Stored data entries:
Content starts
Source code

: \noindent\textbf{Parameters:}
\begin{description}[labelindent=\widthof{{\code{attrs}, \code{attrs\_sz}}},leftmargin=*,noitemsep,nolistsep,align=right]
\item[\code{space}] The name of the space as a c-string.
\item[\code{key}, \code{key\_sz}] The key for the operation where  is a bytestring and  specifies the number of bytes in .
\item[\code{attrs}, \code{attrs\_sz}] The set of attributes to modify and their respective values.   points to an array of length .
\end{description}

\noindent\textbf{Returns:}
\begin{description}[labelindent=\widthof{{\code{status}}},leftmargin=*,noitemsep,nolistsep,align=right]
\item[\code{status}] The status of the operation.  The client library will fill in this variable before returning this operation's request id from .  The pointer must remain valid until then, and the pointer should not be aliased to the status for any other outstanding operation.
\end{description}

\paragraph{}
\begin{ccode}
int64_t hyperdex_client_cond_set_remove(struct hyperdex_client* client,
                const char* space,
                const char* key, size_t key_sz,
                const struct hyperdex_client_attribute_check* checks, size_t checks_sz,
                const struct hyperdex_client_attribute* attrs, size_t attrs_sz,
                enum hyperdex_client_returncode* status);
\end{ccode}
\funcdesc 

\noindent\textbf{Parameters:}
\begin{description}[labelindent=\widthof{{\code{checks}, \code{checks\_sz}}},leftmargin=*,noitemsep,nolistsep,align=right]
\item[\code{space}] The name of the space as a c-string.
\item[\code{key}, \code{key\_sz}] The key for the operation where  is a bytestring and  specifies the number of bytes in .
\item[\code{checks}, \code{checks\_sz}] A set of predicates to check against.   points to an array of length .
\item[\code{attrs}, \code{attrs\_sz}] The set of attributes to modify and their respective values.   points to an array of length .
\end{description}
Content ends
=== The task ===
Repeat all the entries word for word.

=== Output below ===
Source code

: \noindent\textbf{Parameters:}
\begin{description}[labelindent=\widthof{{\code{attrs}, \code{attrs\_sz}}},leftmargin=*,noitemsep,nolistsep,align=right]
\item[\code{space}] The name of the space as a c-string.
\item[\code{key}, \code{key\_sz}] The key for the operation where  is a bytestring and  specifies the number of bytes in .
\item[\code{attrs}, \code{attrs\_sz}] The set of attributes to modify and their respective values.   points to an array of length .
\end{description}

\noindent\textbf{Returns:}
\begin{description}[labelindent=\widthof{{\code{status}}},leftmargin=*,noitemsep,nolistsep,align=right]
\item[\code{status}] The status of the operation.  The client library will fill in this variable before returning this operation's request id from .  The pointer must remain valid until then, and the pointer should not be aliased to the status for any other outstanding operation.
\end{description}

\paragraph{}
\begin{ccode}
int64_t hyperdex_client_cond_set_remove(struct hyperdex_client* client,
                const char* space,
                const char* key, size_t key_sz,
                const struct hyperdex_client_attribute_check* checks, size_t checks_sz,
                const struct hyperdex_client_attribute* attrs, size_t attrs_sz,
                enum hyperdex_client_returncode* status);
\end{ccode}
\funcdesc 

\noindent\textbf{Parameters:}
\begin{description}[labelindent=\widthof{{\code{checks}, \code{checks\_sz}}},leftmargin=*,noitemsep,nolistsep,align=right]
\item[\code{space}] The name of the space as a c-string.
\item[\code{key}, \code{key\_sz}] The key for the operation where  is a bytestring and  specifies the number of bytes in .
\item[\code{checks}, \code{checks\_sz}] A set of predicates to check against.   points to an array of length .
\item[\code{attrs}, \code{attrs\_sz}] The set of attributes to modify and their respective values.   points to an array of length .
\end{description}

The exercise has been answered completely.